First, some basic terminology. Legalese for “buying beats” is “Exclusive Licensing.” Amazingly, legalize for “leasing beats” is, therefore, “Non-Exclusive Licensing.” Notice that that language is based upon distinguishing when the artist “gets it all” and when the artist is entering into a partnership with the producer.
Artists who lease rap beats know they have a sales and streaming limit, typically between 2.500 – 15,000 copies and 100,000 – 1,000,000 allowed streams per license, once one of these limits are reached it is required to re-license the beat or upgrade to a higher license.
There’s another disadvantage in that most Basic packages available also deliver their beats in mp3 format. mp3 works, and it’s fine for iTunes and Spotify, but it isn’t regarded as up to serious recording standards. For a bit more, artists can lease beats in much finer WAV format.
Many artists ready to mix things up make a modestly larger investment and get a Non-Exclusive License in which the producer sends not an mp3 or WAV of a beat but trackouts or stems. These are specific instruments recorded in isolation, ready to be put together by the artist in novel ways. These licenses come with significantly higher uses, typically 15,000. But however unique your mix, the stems are still ultimately owned by the producer.
Leasing Rap Beats: For Whom?
If you’re just getting into your music career and don’t yet have hundreds of fans swooning in the aisles (or lined up waiting for your next track), leasing beats is probably the way to go for you. If you’re at the “hustling mix-tapes” level of the game, first of all, bless you, and second, leasing beats is probably your best option.
Not having exclusive use of the music, and with it the freedom to do literally anything you want with it, has its down side when you really love a particular beat. However, at this stage in your own development, there’s a silver lining in this disadvantage. Turn your transient hold on each rap beat as an opportunity to brand yourself through creating a sensibility.
Buying rap beats is a bigger investment in a couple of ways. First, of course, there simply is a price difference. But it’s also an outlay in terms of identity. That music is now you, and it’ll never be anyone else’s sound.
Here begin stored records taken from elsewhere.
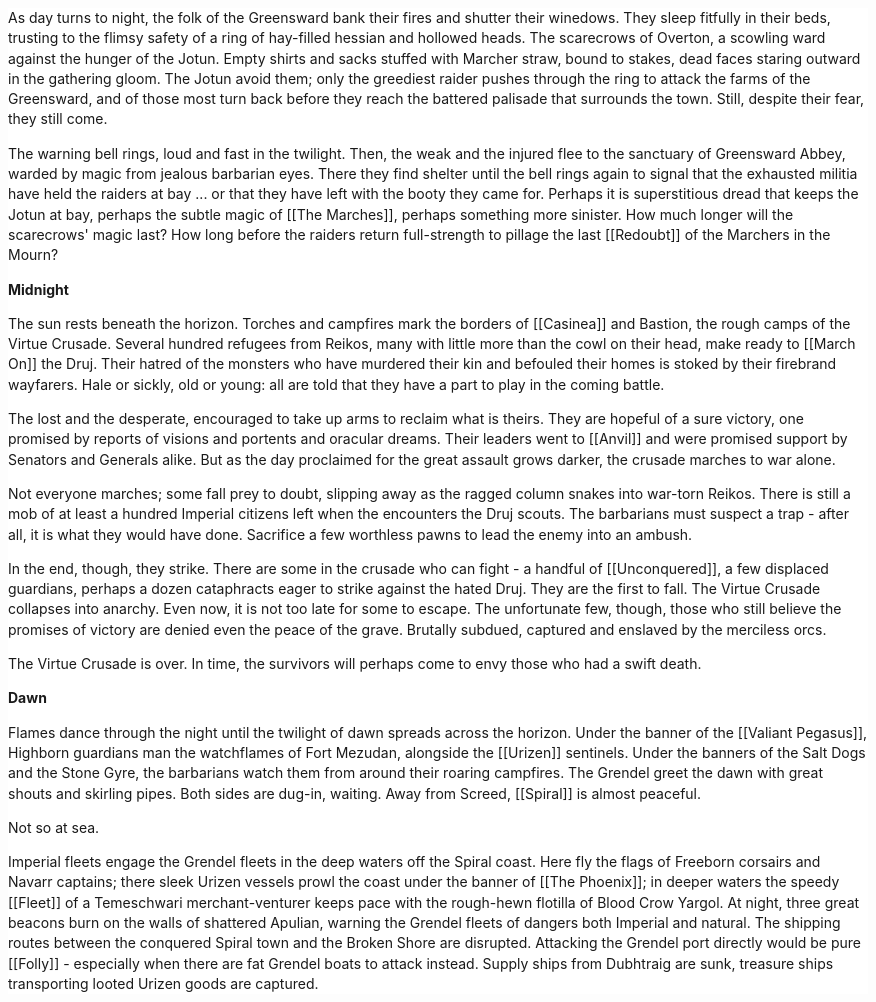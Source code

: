 As day turns to night, the folk of the Greensward bank their fires and shutter their winedows. They sleep fitfully in their beds, trusting to the flimsy safety of a ring of hay-filled hessian and hollowed heads. The scarecrows of Overton, a scowling ward against the hunger of the Jotun. Empty shirts and sacks stuffed with Marcher straw, bound to stakes, dead faces staring outward in the gathering gloom. The Jotun avoid them; only the greediest raider pushes through the ring to attack the farms of the Greensward, and of those most turn back before they reach the battered palisade that surrounds the town. Still, despite their fear, they still come.

The warning bell rings, loud and fast in the twilight. Then, the weak and the injured flee to the sanctuary of Greensward Abbey, warded by magic from jealous barbarian eyes. There they find shelter until the bell rings again to signal that the exhausted militia have held the raiders at bay ... or that they have left with the booty they came for. Perhaps it is superstitious dread that keeps the Jotun at bay, perhaps the subtle magic of [[The Marches]], perhaps something more sinister. How much longer will the scarecrows' magic last? How long before the raiders return full-strength to pillage the last [[Redoubt]] of the Marchers in the Mourn?

**Midnight**

The sun rests beneath the horizon. Torches and campfires mark the borders of [[Casinea]] and Bastion, the rough camps of the Virtue Crusade. Several hundred refugees from Reikos, many with little more than the cowl on their head, make ready to [[March On]] the Druj. Their hatred of the monsters who have murdered their kin and befouled their homes is stoked by their firebrand wayfarers. Hale or sickly, old or young: all are told that they have a part to play in the coming battle.

The lost and the desperate, encouraged to take up arms to reclaim what is theirs. They are hopeful of a sure victory, one promised by reports of visions and portents and oracular dreams. Their leaders went to [[Anvil]] and were promised support by Senators and Generals alike. But as the day proclaimed for the great assault grows darker, the crusade marches to war alone.

Not everyone marches; some fall prey to doubt, slipping away as the ragged column snakes into war-torn Reikos. There is still a mob of at least a hundred Imperial citizens left when the encounters the Druj scouts. The barbarians must suspect a trap - after all, it is what they would have done. Sacrifice a few worthless pawns to lead the enemy into an ambush.

In the end, though, they strike. There are some in the crusade who can fight - a handful of [[Unconquered]], a few displaced guardians, perhaps a dozen cataphracts eager to strike against the hated Druj. They are the first to fall. The Virtue Crusade collapses into anarchy. Even now, it is not too late for some to escape. The unfortunate few, though, those who still believe the promises of victory are denied even the peace of the grave. Brutally subdued, captured and enslaved by the merciless orcs.

The Virtue Crusade is over. In time, the survivors will perhaps come to envy those who had a swift death.

**Dawn**

Flames dance through the night until the twilight of dawn spreads across the horizon. Under the banner of the [[Valiant Pegasus]], Highborn guardians man the watchflames of Fort Mezudan, alongside the [[Urizen]] sentinels. Under the banners of the Salt Dogs and the Stone Gyre, the barbarians watch them from around their roaring campfires. The Grendel greet the dawn with great shouts and skirling pipes. Both sides are dug-in, waiting. Away from Screed, [[Spiral]] is almost peaceful.

Not so at sea.

Imperial fleets engage the Grendel fleets in the deep waters off the Spiral coast. Here fly the flags of Freeborn corsairs and Navarr captains; there sleek Urizen vessels prowl the coast under the banner of [[The Phoenix]]; in deeper waters the speedy [[Fleet]] of a Temeschwari merchant-venturer keeps pace with the rough-hewn flotilla of Blood Crow Yargol. At night, three great beacons burn on the walls of shattered Apulian, warning the Grendel fleets of dangers both Imperial and natural. The shipping routes between the conquered Spiral town and the Broken Shore are disrupted. Attacking the Grendel port directly would be pure [[Folly]] - especially when there are fat Grendel boats to attack instead. Supply ships from Dubhtraig are sunk, treasure ships transporting looted Urizen goods are captured.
Exclusivity also brings with it total freedom to play with the stems.
Exclusivity is the right choice if you’re in one of two situations. First, as mentioned above, you have a following waiting for your work, ready to receive it in some significant numbers. The other situation is when you’re ready to record your first album.
A Middle Way?
Artists also have the option of getting unlimited distribution of a leased instrumental or rap beat through a Premium license. This is essentially the rap artist’s equivalent of a “pay-to-own” program, or “Exclusivity on layaway.” Premium licenses are often the last stepping stone before full ownership. The artist might for instance have a large and quickly-growing following but is short of the number of tracks needed for an album.
So, again, it all depends. There’s a particular license available for almost any artist. It’s all about knowing exactly where you are in your career and seeing exactly what the next rung is on your ladder to success.